◆ Task statement: What you return must match the entries exactly, except that the pictures are gone.

Source texts of formatted documents
------------------------
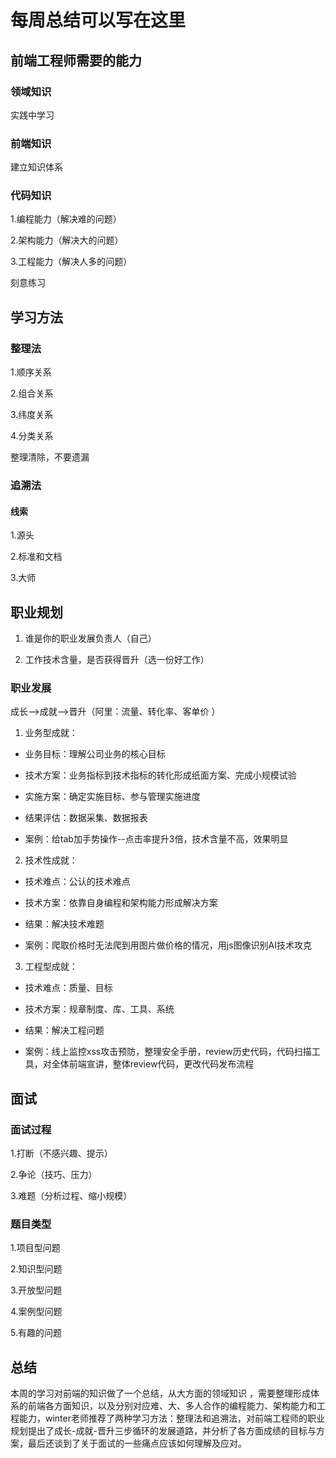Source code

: # 每周总结可以写在这里

## 前端工程师需要的能力

### 领域知识

实践中学习

### 前端知识

建立知识体系

### 代码知识

1.编程能力（解决难的问题）

2.架构能力（解决大的问题）

3.工程能力（解决人多的问题）

 刻意练习

## 学习方法

### 整理法

1.顺序关系

2.组合关系

3.纬度关系

4.分类关系

整理清除，不要遗漏

### 追溯法

#### 线索

1.源头

2.标准和文档

3.大师


## 职业规划

1. 谁是你的职业发展负责人（自己）

2. 工作技术含量，是否获得晋升（选一份好工作）

### 职业发展

成长——>成就——>晋升（阿里：流量、转化率、客单价 ）

1. 业务型成就：

- 业务目标：理解公司业务的核心目标

- 技术方案：业务指标到技术指标的转化形成纸面方案、完成小规模试验

- 实施方案：确定实施目标、参与管理实施进度

- 结果评估：数据采集、数据报表

- 案例：给tab加手势操作--点击率提升3倍，技术含量不高，效果明显

2. 技术性成就：

- 技术难点：公认的技术难点

- 技术方案：依靠自身编程和架构能力形成解决方案

- 结果：解决技术难题

- 案例：爬取价格时无法爬到用图片做价格的情况，用js图像识别AI技术攻克

3. 工程型成就：

- 技术难点：质量、目标

- 技术方案：规章制度、库、工具、系统

- 结果：解决工程问题

- 案例：线上监控xss攻击预防，整理安全手册，review历史代码，代码扫描工具，对全体前端宣讲，整体review代码，更改代码发布流程

## 面试

### 面试过程

1.打断（不感兴趣、提示）

2.争论（技巧、压力）

3.难题（分析过程、缩小规模）

### 题目类型

1.项目型问题

2.知识型问题

3.开放型问题

4.案例型问题

5.有趣的问题

## 总结
本周的学习对前端的知识做了一个总结，从大方面的领域知识 ，需要整理形成体系的前端各方面知识，以及分别对应难、大、多人合作的编程能力、架构能力和工程能力，winter老师推荐了两种学习方法：整理法和追溯法，对前端工程师的职业规划提出了成长-成就-晋升三步循环的发展道路，并分析了各方面成绩的目标与方案，最后还谈到了关于面试的一些痛点应该如何理解及应对。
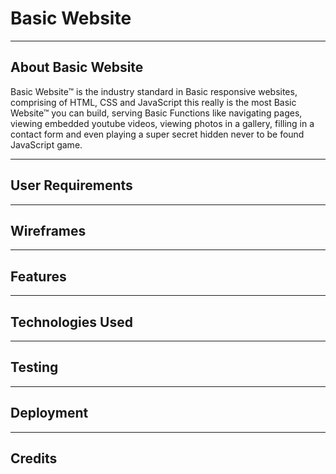 # Basic Website

---

## About Basic Website

Basic Website™ is the industry standard in Basic responsive websites, comprising of HTML, CSS and JavaScript this really is the most Basic Website™ you can build, serving Basic Functions like navigating pages, viewing embedded youtube videos, viewing photos in a gallery, filling in a contact form and even playing a super secret hidden never to be found JavaScript game.

---

## User Requirements

---

## Wireframes

---

## Features

---

## Technologies Used

---

## Testing

---

## Deployment

---

## Credits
------------------------
◆ Task response:
Source code

: # 每周总结可以写在这里

## 前端工程师需要的能力

### 领域知识

实践中学习

### 前端知识

建立知识体系

### 代码知识

1.编程能力（解决难的问题）

2.架构能力（解决大的问题）

3.工程能力（解决人多的问题）

 刻意练习

## 学习方法

### 整理法

1.顺序关系

2.组合关系

3.纬度关系

4.分类关系

整理清除，不要遗漏

### 追溯法

#### 线索

1.源头

2.标准和文档

3.大师


## 职业规划

1. 谁是你的职业发展负责人（自己）

2. 工作技术含量，是否获得晋升（选一份好工作）

### 职业发展

成长——>成就——>晋升（阿里：流量、转化率、客单价 ）

1. 业务型成就：

- 业务目标：理解公司业务的核心目标

- 技术方案：业务指标到技术指标的转化形成纸面方案、完成小规模试验

- 实施方案：确定实施目标、参与管理实施进度

- 结果评估：数据采集、数据报表

- 案例：给tab加手势操作--点击率提升3倍，技术含量不高，效果明显

2. 技术性成就：

- 技术难点：公认的技术难点

- 技术方案：依靠自身编程和架构能力形成解决方案

- 结果：解决技术难题

- 案例：爬取价格时无法爬到用图片做价格的情况，用js图像识别AI技术攻克

3. 工程型成就：

- 技术难点：质量、目标

- 技术方案：规章制度、库、工具、系统

- 结果：解决工程问题

- 案例：线上监控xss攻击预防，整理安全手册，review历史代码，代码扫描工具，对全体前端宣讲，整体review代码，更改代码发布流程

## 面试

### 面试过程

1.打断（不感兴趣、提示）

2.争论（技巧、压力）

3.难题（分析过程、缩小规模）

### 题目类型

1.项目型问题

2.知识型问题

3.开放型问题

4.案例型问题

5.有趣的问题

## 总结
本周的学习对前端的知识做了一个总结，从大方面的领域知识 ，需要整理形成体系的前端各方面知识，以及分别对应难、大、多人合作的编程能力、架构能力和工程能力，winter老师推荐了两种学习方法：整理法和追溯法，对前端工程师的职业规划提出了成长-成就-晋升三步循环的发展道路，并分析了各方面成绩的目标与方案，最后还谈到了关于面试的一些痛点应该如何理解及应对。
 # Basic Website

---

## About Basic Website

Basic Website™ is the industry standard in Basic responsive websites, comprising of HTML, CSS and JavaScript this really is the most Basic Website™ you can build, serving Basic Functions like navigating pages, viewing embedded youtube videos, viewing photos in a gallery, filling in a contact form and even playing a super secret hidden never to be found JavaScript game.

---

## User Requirements

---

## Wireframes

---

## Features

---

## Technologies Used

---

## Testing

---

## Deployment

---

## Credits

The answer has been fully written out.